→ **DATA EXTRACT**
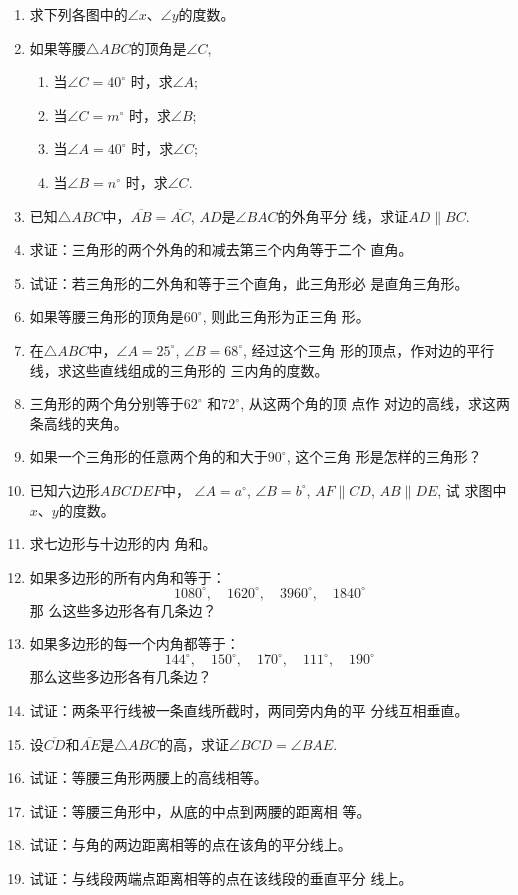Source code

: \begin{ex}
\begin{enumerate}
    \item 求下列各图中的$\angle x$、$\angle y$的度数。
    \item 如果等腰$\triangle ABC$的顶角是$\angle C$, 
\begin{enumerate}
\item 当$\angle C=40^{\circ}$ 时，求$\angle A$;
\item 当$\angle C=m^{\circ}$ 时，求$\angle B$;
\item 当$\angle A=40^{\circ}$ 时，求$\angle C$;
\item 当$\angle B=n^{\circ}$ 时，求$\angle C$.
\end{enumerate}

\item 已知$\triangle ABC$中，$\overline{AB}=\overline{AC}$, $AD$是$\angle BAC$的外角平分
    线，求证$AD\parallel BC$.
    \item 求证：三角形的两个外角的和减去第三个内角等于二个
    直角。
    \item 试证：若三角形的二外角和等于三个直角，此三角形必
    是直角三角形。
    \item 如果等腰三角形的顶角是$60^{\circ}$, 则此三角形为正三角
    形。
    \item 在$\triangle ABC$中，$\angle A=25^{\circ}$, $\angle B=68^{\circ}$, 经过这个三角
    形的顶点，作对边的平行线，求这些直线组成的三角形的
    三内角的度数。
    \item 三角形的两个角分别等于$62^{\circ}$ 和$72^{\circ}$, 从这两个角的顶
    点作
    对边的高线，求这两条高线的夹角。
    \item 如果一个三角形的任意两个角的和大于$90^{\circ}$, 这个三角
    形是怎样的三角形？
\item 已知六边形$ABCDEF$中，
$\angle A=a^{\circ}$, $\angle B=b^{\circ}$, 
$AF\parallel CD$, $AB\parallel DE$, 试
求图中$x$、$y$的度数。
\item 求七边形与十边形的内
角和。
\item 如果多边形的所有内角和等于：
\[1080^{\circ} ,\quad 1620^{\circ}  ,\quad 3960^{\circ}  ,\quad 1840^{\circ}\]那
么这些多边形各有几条边？
\item 如果多边形的每一个内角都等于：
\[144^{\circ} ,\quad 150^{\circ}  ,\quad 170^{\circ}  ,\quad 111^{\circ} 
,\quad 190^{\circ}\] 
那么这些多边形各有几条边？
\item 试证：两条平行线被一条直线所截时，两同旁内角的平
分线互相垂直。
\item 设$\overline{CD}$和$\overline{AE}$是$\triangle ABC$的高，求证$\angle BCD=\angle BAE$.
\item 试证：等腰三角形两腰上的高线相等。
\item 试证：等腰三角形中，从底的中点到两腰的距离相
等。
\item 试证：与角的两边距离相等的点在该角的平分线上。
\item 试证：与线段两端点距离相等的点在该线段的垂直平分
线上。
\end{enumerate}
\end{ex}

→ **PROMPT**
The records above, minus their pictures, are to be returned word for word.

→ **RESPONSE**
Source code

: \begin{ex}
\begin{enumerate}
    \item 求下列各图中的$\angle x$、$\angle y$的度数。
    \item 如果等腰$\triangle ABC$的顶角是$\angle C$, 
\begin{enumerate}
\item 当$\angle C=40^{\circ}$ 时，求$\angle A$;
\item 当$\angle C=m^{\circ}$ 时，求$\angle B$;
\item 当$\angle A=40^{\circ}$ 时，求$\angle C$;
\item 当$\angle B=n^{\circ}$ 时，求$\angle C$.
\end{enumerate}

\item 已知$\triangle ABC$中，$\overline{AB}=\overline{AC}$, $AD$是$\angle BAC$的外角平分
    线，求证$AD\parallel BC$.
    \item 求证：三角形的两个外角的和减去第三个内角等于二个
    直角。
    \item 试证：若三角形的二外角和等于三个直角，此三角形必
    是直角三角形。
    \item 如果等腰三角形的顶角是$60^{\circ}$, 则此三角形为正三角
    形。
    \item 在$\triangle ABC$中，$\angle A=25^{\circ}$, $\angle B=68^{\circ}$, 经过这个三角
    形的顶点，作对边的平行线，求这些直线组成的三角形的
    三内角的度数。
    \item 三角形的两个角分别等于$62^{\circ}$ 和$72^{\circ}$, 从这两个角的顶
    点作
    对边的高线，求这两条高线的夹角。
    \item 如果一个三角形的任意两个角的和大于$90^{\circ}$, 这个三角
    形是怎样的三角形？
\item 已知六边形$ABCDEF$中，
$\angle A=a^{\circ}$, $\angle B=b^{\circ}$, 
$AF\parallel CD$, $AB\parallel DE$, 试
求图中$x$、$y$的度数。
\item 求七边形与十边形的内
角和。
\item 如果多边形的所有内角和等于：
\[1080^{\circ} ,\quad 1620^{\circ}  ,\quad 3960^{\circ}  ,\quad 1840^{\circ}\]那
么这些多边形各有几条边？
\item 如果多边形的每一个内角都等于：
\[144^{\circ} ,\quad 150^{\circ}  ,\quad 170^{\circ}  ,\quad 111^{\circ} 
,\quad 190^{\circ}\] 
那么这些多边形各有几条边？
\item 试证：两条平行线被一条直线所截时，两同旁内角的平
分线互相垂直。
\item 设$\overline{CD}$和$\overline{AE}$是$\triangle ABC$的高，求证$\angle BCD=\angle BAE$.
\item 试证：等腰三角形两腰上的高线相等。
\item 试证：等腰三角形中，从底的中点到两腰的距离相
等。
\item 试证：与角的两边距离相等的点在该角的平分线上。
\item 试证：与线段两端点距离相等的点在该线段的垂直平分
线上。
\end{enumerate}
\end{ex}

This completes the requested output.